• Assigned task:
Set down the records exactly, and omit any image found in them.

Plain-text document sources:

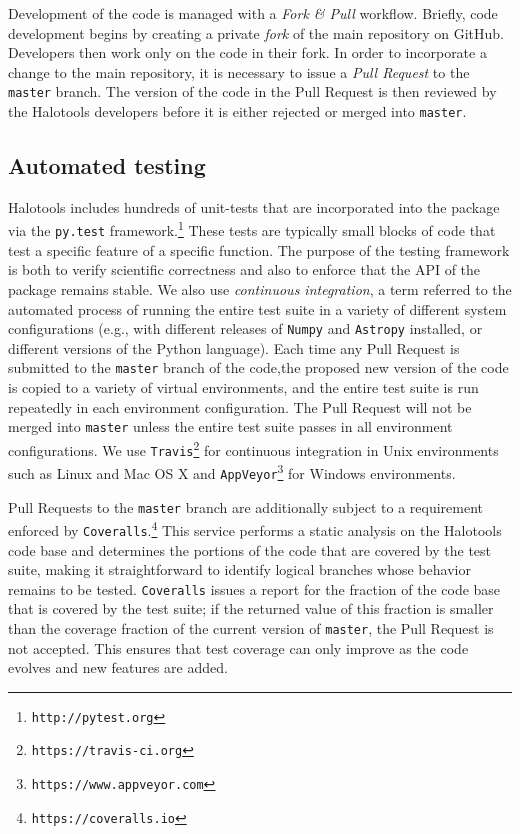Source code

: \documentclass[twocolumn, tighten]{aastex6}
\begin{document}
Development of the code is managed with a {\em Fork \& Pull} workflow. Briefly, code development begins by creating a private {\em fork} of the main repository on GitHub. Developers then work only on the code in their fork. In order to incorporate a change to the main repository, it is necessary to issue a {\em Pull Request} to the {\tt master} branch. The version of the code in the Pull Request is then reviewed by the Halotools developers before it is either rejected or merged into {\tt master}.

\subsection{Automated testing}
\label{subsection:testing}

Halotools includes hundreds of unit-tests that are incorporated into the package via the {\tt py.test} framework.\footnote{\tt http://pytest.org} These tests are typically small blocks of code that test a specific feature of a specific function. The purpose of the testing framework is both to verify scientific correctness and also to enforce that the API of the package remains stable. We also use {\em continuous integration}, a term referred to the automated process of running the entire test suite in a variety of different system configurations (e.g., with different releases of {\tt Numpy} and {\tt Astropy} installed, or different versions of the Python language). Each time any Pull Request is submitted to the {\tt master} branch of the code,the proposed new version of the code is copied to a variety of virtual environments, and the entire test suite is run repeatedly in each environment configuration. The Pull Request will not be merged into {\tt master} unless the entire test suite passes in all environment configurations. We use {\tt Travis}\footnote{\tt https://travis-ci.org} for continuous integration in Unix environments such as Linux and Mac OS X and {\tt AppVeyor}\footnote{\tt https://www.appveyor.com} for Windows environments. 

Pull Requests to the {\tt master} branch are additionally subject to a requirement enforced by {\tt Coveralls}.\footnote{\tt https://coveralls.io} This service performs a static analysis on the Halotools code base and determines the portions of the code that are covered by the test suite, making it straightforward to identify logical branches whose behavior remains to be tested. {\tt Coveralls} issues a report for the fraction of the code base that is covered by the test suite; if the returned value of this fraction is smaller than the coverage fraction of the current version of {\tt master}, the Pull Request is not accepted. This ensures that test coverage can only improve as the code evolves and new features are added. 
\end{document}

• The answer:
Source code

: \documentclass[twocolumn, tighten]{aastex6}
\begin{document}
Development of the code is managed with a {\em Fork \& Pull} workflow. Briefly, code development begins by creating a private {\em fork} of the main repository on GitHub. Developers then work only on the code in their fork. In order to incorporate a change to the main repository, it is necessary to issue a {\em Pull Request} to the {\tt master} branch. The version of the code in the Pull Request is then reviewed by the Halotools developers before it is either rejected or merged into {\tt master}.

\subsection{Automated testing}
\label{subsection:testing}

Halotools includes hundreds of unit-tests that are incorporated into the package via the {\tt py.test} framework.\footnote{\tt http://pytest.org} These tests are typically small blocks of code that test a specific feature of a specific function. The purpose of the testing framework is both to verify scientific correctness and also to enforce that the API of the package remains stable. We also use {\em continuous integration}, a term referred to the automated process of running the entire test suite in a variety of different system configurations (e.g., with different releases of {\tt Numpy} and {\tt Astropy} installed, or different versions of the Python language). Each time any Pull Request is submitted to the {\tt master} branch of the code,the proposed new version of the code is copied to a variety of virtual environments, and the entire test suite is run repeatedly in each environment configuration. The Pull Request will not be merged into {\tt master} unless the entire test suite passes in all environment configurations. We use {\tt Travis}\footnote{\tt https://travis-ci.org} for continuous integration in Unix environments such as Linux and Mac OS X and {\tt AppVeyor}\footnote{\tt https://www.appveyor.com} for Windows environments. 

Pull Requests to the {\tt master} branch are additionally subject to a requirement enforced by {\tt Coveralls}.\footnote{\tt https://coveralls.io} This service performs a static analysis on the Halotools code base and determines the portions of the code that are covered by the test suite, making it straightforward to identify logical branches whose behavior remains to be tested. {\tt Coveralls} issues a report for the fraction of the code base that is covered by the test suite; if the returned value of this fraction is smaller than the coverage fraction of the current version of {\tt master}, the Pull Request is not accepted. This ensures that test coverage can only improve as the code evolves and new features are added. 
\end{document}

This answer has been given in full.